:: Task ::
Please reproduce the data exactly and omit the pictures.

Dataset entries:

####

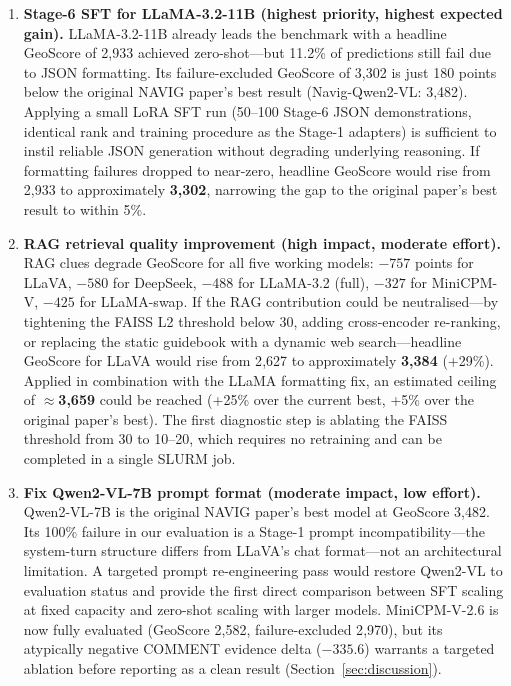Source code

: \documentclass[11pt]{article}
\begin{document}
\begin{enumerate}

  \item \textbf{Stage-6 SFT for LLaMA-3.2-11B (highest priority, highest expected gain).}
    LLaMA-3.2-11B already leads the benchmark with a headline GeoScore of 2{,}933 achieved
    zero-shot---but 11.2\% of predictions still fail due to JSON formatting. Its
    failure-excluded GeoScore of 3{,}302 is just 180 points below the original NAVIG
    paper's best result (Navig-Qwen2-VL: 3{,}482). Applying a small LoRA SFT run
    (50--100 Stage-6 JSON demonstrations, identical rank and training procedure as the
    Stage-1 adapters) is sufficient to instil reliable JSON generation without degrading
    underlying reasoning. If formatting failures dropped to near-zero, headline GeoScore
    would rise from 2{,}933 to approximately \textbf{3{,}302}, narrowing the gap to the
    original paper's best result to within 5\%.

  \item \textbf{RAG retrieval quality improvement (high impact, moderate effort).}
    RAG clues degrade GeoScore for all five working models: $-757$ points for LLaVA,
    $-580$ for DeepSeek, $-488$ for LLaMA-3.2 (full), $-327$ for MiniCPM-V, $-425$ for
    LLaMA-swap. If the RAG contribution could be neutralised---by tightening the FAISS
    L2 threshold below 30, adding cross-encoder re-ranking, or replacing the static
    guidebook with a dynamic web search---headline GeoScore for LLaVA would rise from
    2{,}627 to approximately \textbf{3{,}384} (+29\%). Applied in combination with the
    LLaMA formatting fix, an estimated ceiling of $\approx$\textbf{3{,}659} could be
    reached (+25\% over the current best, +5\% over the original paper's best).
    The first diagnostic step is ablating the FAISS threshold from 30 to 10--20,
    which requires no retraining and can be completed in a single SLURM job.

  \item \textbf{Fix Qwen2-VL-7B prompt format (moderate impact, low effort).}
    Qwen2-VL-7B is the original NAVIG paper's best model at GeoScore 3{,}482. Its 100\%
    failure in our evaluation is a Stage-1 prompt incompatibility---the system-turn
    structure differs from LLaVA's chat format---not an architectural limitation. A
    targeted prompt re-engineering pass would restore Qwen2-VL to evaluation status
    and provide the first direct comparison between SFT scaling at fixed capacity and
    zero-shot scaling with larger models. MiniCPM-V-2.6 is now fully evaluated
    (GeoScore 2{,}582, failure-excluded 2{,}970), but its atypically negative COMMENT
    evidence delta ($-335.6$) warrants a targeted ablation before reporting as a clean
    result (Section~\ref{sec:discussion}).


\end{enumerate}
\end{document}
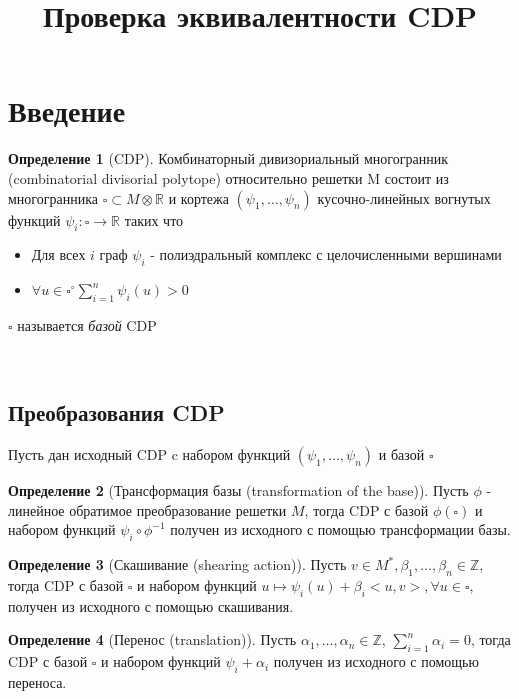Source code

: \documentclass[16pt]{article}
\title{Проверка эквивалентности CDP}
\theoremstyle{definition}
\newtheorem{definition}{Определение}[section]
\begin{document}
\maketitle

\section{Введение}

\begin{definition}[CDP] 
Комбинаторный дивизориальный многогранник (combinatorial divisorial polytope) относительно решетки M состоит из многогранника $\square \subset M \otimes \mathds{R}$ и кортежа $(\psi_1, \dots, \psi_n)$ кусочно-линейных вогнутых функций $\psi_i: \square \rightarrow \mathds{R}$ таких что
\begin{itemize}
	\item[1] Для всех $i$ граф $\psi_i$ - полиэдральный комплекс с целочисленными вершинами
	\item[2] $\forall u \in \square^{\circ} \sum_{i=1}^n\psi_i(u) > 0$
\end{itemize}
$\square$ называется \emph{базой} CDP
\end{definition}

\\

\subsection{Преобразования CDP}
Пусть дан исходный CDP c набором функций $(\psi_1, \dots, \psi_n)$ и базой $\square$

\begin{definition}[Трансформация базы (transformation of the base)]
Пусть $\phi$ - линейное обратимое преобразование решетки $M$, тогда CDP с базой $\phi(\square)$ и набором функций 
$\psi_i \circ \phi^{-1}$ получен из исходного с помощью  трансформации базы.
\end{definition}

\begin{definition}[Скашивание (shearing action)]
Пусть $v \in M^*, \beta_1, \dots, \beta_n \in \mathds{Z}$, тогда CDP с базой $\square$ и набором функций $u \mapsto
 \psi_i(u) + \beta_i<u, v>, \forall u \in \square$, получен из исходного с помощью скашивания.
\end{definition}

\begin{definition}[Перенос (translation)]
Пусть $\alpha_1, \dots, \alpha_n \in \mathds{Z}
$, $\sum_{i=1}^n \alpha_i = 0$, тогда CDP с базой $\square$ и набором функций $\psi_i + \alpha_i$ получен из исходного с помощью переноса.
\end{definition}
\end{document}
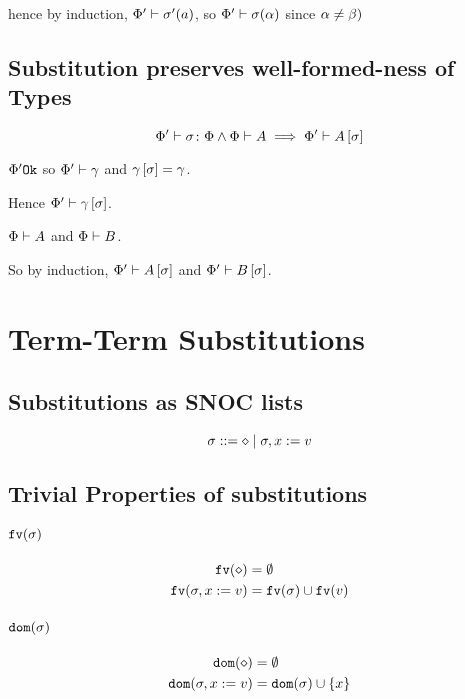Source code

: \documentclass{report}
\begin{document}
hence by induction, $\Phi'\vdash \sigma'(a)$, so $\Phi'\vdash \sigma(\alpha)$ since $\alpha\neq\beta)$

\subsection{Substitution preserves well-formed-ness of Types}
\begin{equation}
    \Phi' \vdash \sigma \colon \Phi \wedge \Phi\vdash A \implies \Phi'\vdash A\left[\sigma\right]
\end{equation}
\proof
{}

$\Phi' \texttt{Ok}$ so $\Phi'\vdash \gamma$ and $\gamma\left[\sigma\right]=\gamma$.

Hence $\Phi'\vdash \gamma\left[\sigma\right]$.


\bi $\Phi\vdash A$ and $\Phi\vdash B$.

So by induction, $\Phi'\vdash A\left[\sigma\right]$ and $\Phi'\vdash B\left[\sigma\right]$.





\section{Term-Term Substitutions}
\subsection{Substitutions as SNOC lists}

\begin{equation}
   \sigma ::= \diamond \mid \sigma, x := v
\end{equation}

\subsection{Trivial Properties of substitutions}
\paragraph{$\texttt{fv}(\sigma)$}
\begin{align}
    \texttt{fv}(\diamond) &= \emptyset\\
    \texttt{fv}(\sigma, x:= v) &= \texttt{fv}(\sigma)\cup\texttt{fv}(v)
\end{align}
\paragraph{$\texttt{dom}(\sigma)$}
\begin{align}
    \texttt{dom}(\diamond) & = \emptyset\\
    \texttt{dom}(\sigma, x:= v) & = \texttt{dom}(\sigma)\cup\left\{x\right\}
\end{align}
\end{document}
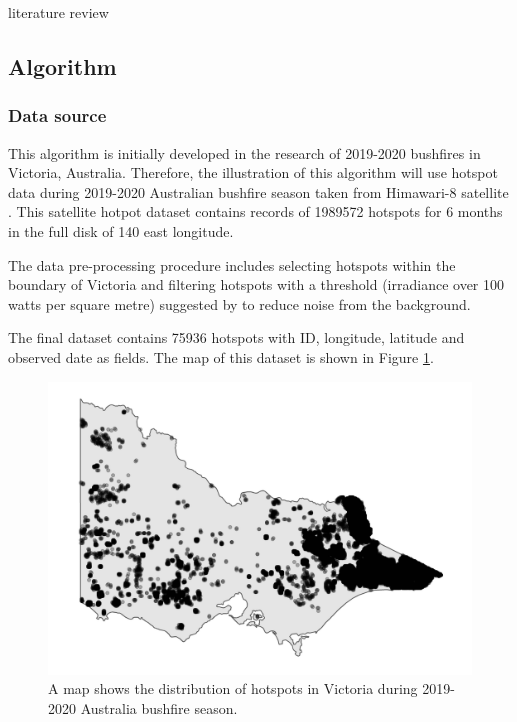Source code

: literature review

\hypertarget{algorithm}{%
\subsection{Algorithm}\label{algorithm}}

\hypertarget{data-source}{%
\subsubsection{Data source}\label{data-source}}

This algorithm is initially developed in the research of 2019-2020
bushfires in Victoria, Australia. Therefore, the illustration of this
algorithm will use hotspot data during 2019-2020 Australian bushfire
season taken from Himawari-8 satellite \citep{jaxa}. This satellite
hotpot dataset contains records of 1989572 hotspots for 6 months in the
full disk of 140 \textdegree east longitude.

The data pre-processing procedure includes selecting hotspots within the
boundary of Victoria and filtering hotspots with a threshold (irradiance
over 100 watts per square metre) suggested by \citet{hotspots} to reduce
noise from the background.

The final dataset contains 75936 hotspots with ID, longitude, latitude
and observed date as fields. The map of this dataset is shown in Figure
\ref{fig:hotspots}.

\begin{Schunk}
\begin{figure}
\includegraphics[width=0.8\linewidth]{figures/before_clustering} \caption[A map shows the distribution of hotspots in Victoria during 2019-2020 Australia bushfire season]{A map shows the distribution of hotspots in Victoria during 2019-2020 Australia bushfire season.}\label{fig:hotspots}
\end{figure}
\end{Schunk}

####

:: Task output ::
Source code

: \documentclass[11pt]{article}
\begin{document}
\begin{enumerate}

  \item \textbf{Stage-6 SFT for LLaMA-3.2-11B (highest priority, highest expected gain).}
    LLaMA-3.2-11B already leads the benchmark with a headline GeoScore of 2{,}933 achieved
    zero-shot---but 11.2\% of predictions still fail due to JSON formatting. Its
    failure-excluded GeoScore of 3{,}302 is just 180 points below the original NAVIG
    paper's best result (Navig-Qwen2-VL: 3{,}482). Applying a small LoRA SFT run
    (50--100 Stage-6 JSON demonstrations, identical rank and training procedure as the
    Stage-1 adapters) is sufficient to instil reliable JSON generation without degrading
    underlying reasoning. If formatting failures dropped to near-zero, headline GeoScore
    would rise from 2{,}933 to approximately \textbf{3{,}302}, narrowing the gap to the
    original paper's best result to within 5\%.

  \item \textbf{RAG retrieval quality improvement (high impact, moderate effort).}
    RAG clues degrade GeoScore for all five working models: $-757$ points for LLaVA,
    $-580$ for DeepSeek, $-488$ for LLaMA-3.2 (full), $-327$ for MiniCPM-V, $-425$ for
    LLaMA-swap. If the RAG contribution could be neutralised---by tightening the FAISS
    L2 threshold below 30, adding cross-encoder re-ranking, or replacing the static
    guidebook with a dynamic web search---headline GeoScore for LLaVA would rise from
    2{,}627 to approximately \textbf{3{,}384} (+29\%). Applied in combination with the
    LLaMA formatting fix, an estimated ceiling of $\approx$\textbf{3{,}659} could be
    reached (+25\% over the current best, +5\% over the original paper's best).
    The first diagnostic step is ablating the FAISS threshold from 30 to 10--20,
    which requires no retraining and can be completed in a single SLURM job.

  \item \textbf{Fix Qwen2-VL-7B prompt format (moderate impact, low effort).}
    Qwen2-VL-7B is the original NAVIG paper's best model at GeoScore 3{,}482. Its 100\%
    failure in our evaluation is a Stage-1 prompt incompatibility---the system-turn
    structure differs from LLaVA's chat format---not an architectural limitation. A
    targeted prompt re-engineering pass would restore Qwen2-VL to evaluation status
    and provide the first direct comparison between SFT scaling at fixed capacity and
    zero-shot scaling with larger models. MiniCPM-V-2.6 is now fully evaluated
    (GeoScore 2{,}582, failure-excluded 2{,}970), but its atypically negative COMMENT
    evidence delta ($-335.6$) warrants a targeted ablation before reporting as a clean
    result (Section~\ref{sec:discussion}).


\end{enumerate}
\end{document}
Source code

: \documentclass[16pt]{article}
\title{Проверка эквивалентности CDP}
\theoremstyle{definition}
\newtheorem{definition}{Определение}[section]
\begin{document}
\maketitle

\section{Введение}

\begin{definition}[CDP] 
Комбинаторный дивизориальный многогранник (combinatorial divisorial polytope) относительно решетки M состоит из многогранника $\square \subset M \otimes \mathds{R}$ и кортежа $(\psi_1, \dots, \psi_n)$ кусочно-линейных вогнутых функций $\psi_i: \square \rightarrow \mathds{R}$ таких что
\begin{itemize}
	\item[1] Для всех $i$ граф $\psi_i$ - полиэдральный комплекс с целочисленными вершинами
	\item[2] $\forall u \in \square^{\circ} \sum_{i=1}^n\psi_i(u) > 0$
\end{itemize}
$\square$ называется \emph{базой} CDP
\end{definition}

\\

\subsection{Преобразования CDP}
Пусть дан исходный CDP c набором функций $(\psi_1, \dots, \psi_n)$ и базой $\square$

\begin{definition}[Трансформация базы (transformation of the base)]
Пусть $\phi$ - линейное обратимое преобразование решетки $M$, тогда CDP с базой $\phi(\square)$ и набором функций 
$\psi_i \circ \phi^{-1}$ получен из исходного с помощью  трансформации базы.
\end{definition}

\begin{definition}[Скашивание (shearing action)]
Пусть $v \in M^*, \beta_1, \dots, \beta_n \in \mathds{Z}$, тогда CDP с базой $\square$ и набором функций $u \mapsto
 \psi_i(u) + \beta_i<u, v>, \forall u \in \square$, получен из исходного с помощью скашивания.
\end{definition}

\begin{definition}[Перенос (translation)]
Пусть $\alpha_1, \dots, \alpha_n \in \mathds{Z}
$, $\sum_{i=1}^n \alpha_i = 0$, тогда CDP с базой $\square$ и набором функций $\psi_i + \alpha_i$ получен из исходного с помощью переноса.
\end{definition}
\end{document}
Source code

: \documentclass{report}
\begin{document}
hence by induction, $\Phi'\vdash \sigma'(a)$, so $\Phi'\vdash \sigma(\alpha)$ since $\alpha\neq\beta)$

\subsection{Substitution preserves well-formed-ness of Types}
\begin{equation}
    \Phi' \vdash \sigma \colon \Phi \wedge \Phi\vdash A \implies \Phi'\vdash A\left[\sigma\right]
\end{equation}
\proof
{}

$\Phi' \texttt{Ok}$ so $\Phi'\vdash \gamma$ and $\gamma\left[\sigma\right]=\gamma$.

Hence $\Phi'\vdash \gamma\left[\sigma\right]$.


\bi $\Phi\vdash A$ and $\Phi\vdash B$.

So by induction, $\Phi'\vdash A\left[\sigma\right]$ and $\Phi'\vdash B\left[\sigma\right]$.





\section{Term-Term Substitutions}
\subsection{Substitutions as SNOC lists}

\begin{equation}
   \sigma ::= \diamond \mid \sigma, x := v
\end{equation}

\subsection{Trivial Properties of substitutions}
\paragraph{$\texttt{fv}(\sigma)$}
\begin{align}
    \texttt{fv}(\diamond) &= \emptyset\\
    \texttt{fv}(\sigma, x:= v) &= \texttt{fv}(\sigma)\cup\texttt{fv}(v)
\end{align}
\paragraph{$\texttt{dom}(\sigma)$}
\begin{align}
    \texttt{dom}(\diamond) & = \emptyset\\
    \texttt{dom}(\sigma, x:= v) & = \texttt{dom}(\sigma)\cup\left\{x\right\}
\end{align}
\end{document}
Source code

: literature review

\hypertarget{algorithm}{%
\subsection{Algorithm}\label{algorithm}}

\hypertarget{data-source}{%
\subsubsection{Data source}\label{data-source}}

This algorithm is initially developed in the research of 2019-2020
bushfires in Victoria, Australia. Therefore, the illustration of this
algorithm will use hotspot data during 2019-2020 Australian bushfire
season taken from Himawari-8 satellite \citep{jaxa}. This satellite
hotpot dataset contains records of 1989572 hotspots for 6 months in the
full disk of 140 \textdegree east longitude.

The data pre-processing procedure includes selecting hotspots within the
boundary of Victoria and filtering hotspots with a threshold (irradiance
over 100 watts per square metre) suggested by \citet{hotspots} to reduce
noise from the background.

The final dataset contains 75936 hotspots with ID, longitude, latitude
and observed date as fields. The map of this dataset is shown in Figure
\ref{fig:hotspots}.

\begin{Schunk}
\begin{figure}
\includegraphics[width=0.8\linewidth]{figures/before_clustering} \caption[A map shows the distribution of hotspots in Victoria during 2019-2020 Australia bushfire season]{A map shows the distribution of hotspots in Victoria during 2019-2020 Australia bushfire season.}\label{fig:hotspots}
\end{figure}
\end{Schunk}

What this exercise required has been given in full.